Identification: The small species of Marmosops formerly associated with the name M. parvidens (e.g., by Pine, 1981) were referred to the subgenus Sciophanes by Díaz-Nieto et al. (2016). Specimens from the Yavarí-Ucayali interfluve were subsequently examined by Díaz-Nieto and Voss (2016), who referred them to M. bishopi, a taxon originally described as a subspecies of M. parvidens on the basis of a female holotype collected in central Brazil. As recognized by Díaz-Nieto and Voss (2016), M. bishopi is a widespread species that includes several morphologically indistinguishable mtDNA haplogroups. Unfortunately, no sequence data is available from the holotype, nor did Díaz-Nieto et al. (2016) obtain sequences from specimens collected in the Yavarí-Ucayali interfluve. The holotype (USNM 393535) has paler fur and a much shorter tail (116 mm) than the single adult female from our region (table 27), but other measurement differences between these specimens seem unremarkable. Our material agrees with the emended description of this species by Díaz-Nieto and Voss (2016: 43–49), who provided cranial photographs of one of our vouchers (MUSM 23803).

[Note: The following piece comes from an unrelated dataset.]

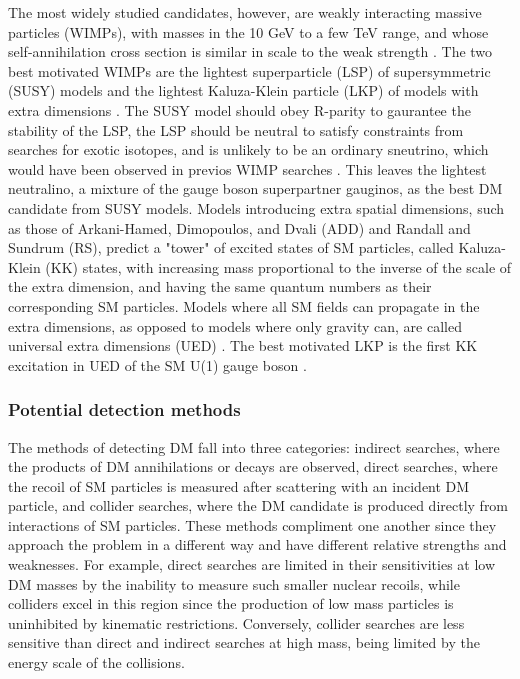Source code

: \indent The most widely studied candidates, however, are weakly interacting massive particles (WIMPs), with masses in the 10 GeV to a few TeV range, and whose self-annihilation cross section is similar in scale to the weak strength \cite{Bertone:2004pz}. The two best motivated WIMPs are the lightest superparticle (LSP) of supersymmetric (SUSY) models \cite{Jungman:1995df} and the lightest Kaluza-Klein particle (LKP) of models with extra dimensions \cite{Kolb:1983fm}. The SUSY model should obey R-parity to gaurantee the stability of the LSP, the LSP should be neutral to satisfy constraints from searches for exotic isotopes, and is unlikely to be an ordinary sneutrino, which would have been observed in previos WIMP searches \cite{Agashe:2014kda}. This leaves the lightest neutralino, a mixture of the gauge boson superpartner gauginos, as the best DM candidate from SUSY models. Models introducing extra spatial dimensions, such as those of Arkani-Hamed, Dimopoulos, and Dvali (ADD) \cite{ArkaniHamed:1998rs} and Randall and Sundrum (RS)\cite{Randall:1999ee}, predict a "tower" of excited states of SM particles, called Kaluza-Klein (KK) states, with increasing mass proportional to the inverse of the scale of the extra dimension, and having the same quantum numbers as their corresponding SM particles. Models where all SM fields can propagate in the extra dimensions, as opposed to models where only gravity can, are called universal extra dimensions (UED) \cite{Appelquist:2000nn}. The best motivated LKP is the first KK excitation in UED of the SM U(1) gauge boson \cite{Cheng:2002iz}. 

\subsubsection{Potential detection methods}

The methods of detecting DM fall into three categories: indirect searches, where the products of DM annihilations or decays are observed, direct searches, where the recoil of SM particles is measured after scattering with an incident DM particle, and collider searches, where the DM candidate is produced directly from interactions of SM particles. These methods compliment one another since they approach the problem in a different way and have different relative strengths and weaknesses. For example, direct searches are limited in their sensitivities at low DM masses by the inability to measure such smaller nuclear recoils, while colliders excel in this region since the production of low mass particles is uninhibited by kinematic restrictions. Conversely, collider searches are less sensitive than direct and indirect searches at high mass, being limited by the energy scale of the collisions.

Ethnobiology: The Matses do not distinguish this species from other pouchless, long-tailed, black-masked species of small opossums (all known as chekampi; see the account for Marmosa, above) and therefore have no particular beliefs about it.

Matses Natural History: The Matses have no definite knowledge of this species.

Remarks: Our single specimen from Nuevo San Juan was caught by hand at night by a Matses hunter, but no information was recorded about the habitat in which it was taken. The remaining 10 specimens (all from Jenaro Herrera) were taken in pitfall traplines: five in well-drained secondary growth, three in swampy primary forest, and two in white-sand forest.